[WHAT THE TASK ASKS]
Below are records; state how many of their lines hold the word "payable", and give only the figure.
MATERIAL SHOWN Start Marker
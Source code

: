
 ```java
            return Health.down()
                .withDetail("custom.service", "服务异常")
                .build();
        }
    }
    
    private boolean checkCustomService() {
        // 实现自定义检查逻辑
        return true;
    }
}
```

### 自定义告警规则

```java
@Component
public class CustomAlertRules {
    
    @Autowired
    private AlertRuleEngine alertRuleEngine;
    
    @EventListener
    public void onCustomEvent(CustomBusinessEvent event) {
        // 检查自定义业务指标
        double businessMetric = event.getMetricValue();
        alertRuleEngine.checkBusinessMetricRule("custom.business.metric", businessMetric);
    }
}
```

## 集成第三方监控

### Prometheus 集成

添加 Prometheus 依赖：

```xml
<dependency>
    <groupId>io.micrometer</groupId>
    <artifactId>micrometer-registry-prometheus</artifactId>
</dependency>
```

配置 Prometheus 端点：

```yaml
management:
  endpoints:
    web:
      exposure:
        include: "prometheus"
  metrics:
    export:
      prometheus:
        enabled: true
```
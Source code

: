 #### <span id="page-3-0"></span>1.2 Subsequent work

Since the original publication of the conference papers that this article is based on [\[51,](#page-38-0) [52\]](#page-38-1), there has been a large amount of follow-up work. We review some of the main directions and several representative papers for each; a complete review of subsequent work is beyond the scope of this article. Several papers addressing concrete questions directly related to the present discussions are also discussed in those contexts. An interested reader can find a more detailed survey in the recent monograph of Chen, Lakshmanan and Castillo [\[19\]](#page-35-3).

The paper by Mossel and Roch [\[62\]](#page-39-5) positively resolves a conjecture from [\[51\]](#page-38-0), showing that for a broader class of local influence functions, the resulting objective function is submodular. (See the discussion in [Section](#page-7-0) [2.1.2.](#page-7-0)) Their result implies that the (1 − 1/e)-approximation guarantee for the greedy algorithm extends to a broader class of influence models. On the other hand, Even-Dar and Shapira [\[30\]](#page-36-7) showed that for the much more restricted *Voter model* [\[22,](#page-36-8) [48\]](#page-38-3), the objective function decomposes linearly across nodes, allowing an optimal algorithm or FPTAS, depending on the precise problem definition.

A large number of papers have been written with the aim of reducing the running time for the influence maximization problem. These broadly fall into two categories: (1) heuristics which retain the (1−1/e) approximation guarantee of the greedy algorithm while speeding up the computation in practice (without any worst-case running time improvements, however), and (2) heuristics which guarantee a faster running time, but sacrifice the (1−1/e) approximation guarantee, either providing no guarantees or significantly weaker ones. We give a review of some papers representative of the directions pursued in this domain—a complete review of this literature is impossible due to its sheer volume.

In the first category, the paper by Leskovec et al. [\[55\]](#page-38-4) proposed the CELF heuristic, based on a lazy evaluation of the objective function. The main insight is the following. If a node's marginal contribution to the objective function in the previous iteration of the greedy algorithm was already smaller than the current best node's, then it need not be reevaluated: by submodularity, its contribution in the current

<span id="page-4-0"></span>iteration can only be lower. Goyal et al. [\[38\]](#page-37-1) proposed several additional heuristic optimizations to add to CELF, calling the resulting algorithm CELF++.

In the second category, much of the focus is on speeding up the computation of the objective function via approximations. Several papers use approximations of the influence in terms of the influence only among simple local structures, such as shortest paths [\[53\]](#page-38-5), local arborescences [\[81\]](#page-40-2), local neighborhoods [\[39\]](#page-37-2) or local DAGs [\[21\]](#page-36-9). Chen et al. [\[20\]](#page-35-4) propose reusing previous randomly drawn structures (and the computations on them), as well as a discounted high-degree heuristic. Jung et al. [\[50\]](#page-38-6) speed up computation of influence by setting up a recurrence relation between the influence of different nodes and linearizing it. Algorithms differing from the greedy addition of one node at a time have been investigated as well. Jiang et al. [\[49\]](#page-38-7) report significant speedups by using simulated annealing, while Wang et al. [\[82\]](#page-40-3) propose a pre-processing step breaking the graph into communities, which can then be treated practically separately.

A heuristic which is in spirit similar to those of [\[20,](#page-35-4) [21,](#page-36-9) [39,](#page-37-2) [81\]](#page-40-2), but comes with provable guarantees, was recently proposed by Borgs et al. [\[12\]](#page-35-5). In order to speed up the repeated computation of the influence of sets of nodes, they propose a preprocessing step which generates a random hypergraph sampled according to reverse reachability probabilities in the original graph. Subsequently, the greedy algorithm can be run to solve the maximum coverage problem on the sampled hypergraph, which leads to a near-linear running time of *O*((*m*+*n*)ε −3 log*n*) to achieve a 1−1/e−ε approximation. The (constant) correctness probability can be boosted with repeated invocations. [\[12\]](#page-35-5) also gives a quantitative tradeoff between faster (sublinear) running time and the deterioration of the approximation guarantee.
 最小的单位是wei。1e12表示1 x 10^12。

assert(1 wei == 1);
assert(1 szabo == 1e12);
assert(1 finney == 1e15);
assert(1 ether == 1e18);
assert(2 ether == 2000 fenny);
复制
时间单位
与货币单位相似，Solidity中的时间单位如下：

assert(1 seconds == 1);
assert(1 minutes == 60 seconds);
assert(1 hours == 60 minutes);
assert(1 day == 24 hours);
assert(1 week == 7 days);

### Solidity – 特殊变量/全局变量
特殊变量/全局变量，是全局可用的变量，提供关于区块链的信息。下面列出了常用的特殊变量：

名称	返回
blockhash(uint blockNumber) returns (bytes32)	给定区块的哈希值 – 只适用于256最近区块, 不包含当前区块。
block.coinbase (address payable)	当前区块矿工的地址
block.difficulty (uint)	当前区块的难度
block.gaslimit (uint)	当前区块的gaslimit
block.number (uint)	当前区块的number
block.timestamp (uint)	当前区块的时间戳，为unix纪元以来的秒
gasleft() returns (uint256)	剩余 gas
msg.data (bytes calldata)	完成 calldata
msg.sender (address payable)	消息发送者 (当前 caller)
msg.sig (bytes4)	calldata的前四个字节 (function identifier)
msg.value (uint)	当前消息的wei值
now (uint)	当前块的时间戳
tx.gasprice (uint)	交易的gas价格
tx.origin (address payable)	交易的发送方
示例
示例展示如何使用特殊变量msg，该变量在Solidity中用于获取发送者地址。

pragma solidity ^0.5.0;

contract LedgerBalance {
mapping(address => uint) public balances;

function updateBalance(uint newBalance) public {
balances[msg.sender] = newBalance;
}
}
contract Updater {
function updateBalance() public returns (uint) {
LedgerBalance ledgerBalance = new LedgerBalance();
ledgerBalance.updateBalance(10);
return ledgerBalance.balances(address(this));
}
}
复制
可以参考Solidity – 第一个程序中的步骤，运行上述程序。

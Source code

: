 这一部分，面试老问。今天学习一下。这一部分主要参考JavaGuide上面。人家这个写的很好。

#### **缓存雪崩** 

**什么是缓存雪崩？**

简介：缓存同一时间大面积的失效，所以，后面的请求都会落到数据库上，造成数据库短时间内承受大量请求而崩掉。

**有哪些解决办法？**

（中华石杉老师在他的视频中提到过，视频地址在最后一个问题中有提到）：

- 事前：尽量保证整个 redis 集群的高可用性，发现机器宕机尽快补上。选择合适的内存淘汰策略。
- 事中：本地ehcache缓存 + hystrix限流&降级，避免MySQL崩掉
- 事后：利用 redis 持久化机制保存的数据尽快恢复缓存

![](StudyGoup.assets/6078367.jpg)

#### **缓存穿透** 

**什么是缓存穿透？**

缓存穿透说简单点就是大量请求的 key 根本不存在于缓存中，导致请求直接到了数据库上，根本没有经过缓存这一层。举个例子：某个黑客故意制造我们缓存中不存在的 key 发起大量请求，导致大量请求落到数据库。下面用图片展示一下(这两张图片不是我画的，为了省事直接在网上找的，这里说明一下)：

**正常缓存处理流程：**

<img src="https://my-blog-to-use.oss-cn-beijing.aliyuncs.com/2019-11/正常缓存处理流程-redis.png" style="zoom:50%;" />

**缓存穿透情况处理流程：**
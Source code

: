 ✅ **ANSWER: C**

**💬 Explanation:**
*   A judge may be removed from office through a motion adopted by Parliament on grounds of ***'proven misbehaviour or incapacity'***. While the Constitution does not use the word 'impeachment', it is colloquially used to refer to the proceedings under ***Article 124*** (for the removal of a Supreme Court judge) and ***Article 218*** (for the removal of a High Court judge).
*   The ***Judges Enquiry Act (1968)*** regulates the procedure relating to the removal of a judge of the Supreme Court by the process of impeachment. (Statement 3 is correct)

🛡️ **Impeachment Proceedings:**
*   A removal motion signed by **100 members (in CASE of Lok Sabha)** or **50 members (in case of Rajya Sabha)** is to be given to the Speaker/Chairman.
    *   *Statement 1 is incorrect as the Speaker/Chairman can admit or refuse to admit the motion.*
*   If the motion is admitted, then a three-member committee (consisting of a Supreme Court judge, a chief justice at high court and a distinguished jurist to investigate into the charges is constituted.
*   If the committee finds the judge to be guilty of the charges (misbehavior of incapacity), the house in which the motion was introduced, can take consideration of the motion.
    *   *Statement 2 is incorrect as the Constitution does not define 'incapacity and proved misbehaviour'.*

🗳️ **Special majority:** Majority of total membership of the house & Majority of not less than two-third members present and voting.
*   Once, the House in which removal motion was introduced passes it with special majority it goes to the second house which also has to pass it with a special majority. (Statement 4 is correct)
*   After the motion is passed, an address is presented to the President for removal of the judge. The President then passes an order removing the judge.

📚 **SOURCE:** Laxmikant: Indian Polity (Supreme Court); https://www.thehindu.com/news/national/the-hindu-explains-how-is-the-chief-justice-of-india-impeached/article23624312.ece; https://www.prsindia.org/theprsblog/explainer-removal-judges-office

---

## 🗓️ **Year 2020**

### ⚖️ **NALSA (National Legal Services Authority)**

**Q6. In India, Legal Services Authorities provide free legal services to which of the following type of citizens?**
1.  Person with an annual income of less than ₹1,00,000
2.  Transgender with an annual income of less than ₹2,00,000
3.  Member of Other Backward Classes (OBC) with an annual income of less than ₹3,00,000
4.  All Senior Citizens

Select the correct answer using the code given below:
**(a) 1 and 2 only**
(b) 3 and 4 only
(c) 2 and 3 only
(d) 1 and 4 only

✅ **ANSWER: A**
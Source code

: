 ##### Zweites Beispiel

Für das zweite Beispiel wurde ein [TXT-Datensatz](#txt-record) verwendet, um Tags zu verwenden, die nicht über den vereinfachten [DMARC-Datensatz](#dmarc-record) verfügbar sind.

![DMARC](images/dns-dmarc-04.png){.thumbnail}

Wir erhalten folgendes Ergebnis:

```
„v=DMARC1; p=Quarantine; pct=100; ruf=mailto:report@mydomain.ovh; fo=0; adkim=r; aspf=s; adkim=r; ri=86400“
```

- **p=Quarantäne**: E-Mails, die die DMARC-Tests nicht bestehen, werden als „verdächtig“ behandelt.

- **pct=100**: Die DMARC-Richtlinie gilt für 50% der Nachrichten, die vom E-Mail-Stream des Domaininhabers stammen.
MATERIAL SHOWN End Marker
[TASK RESULT]
3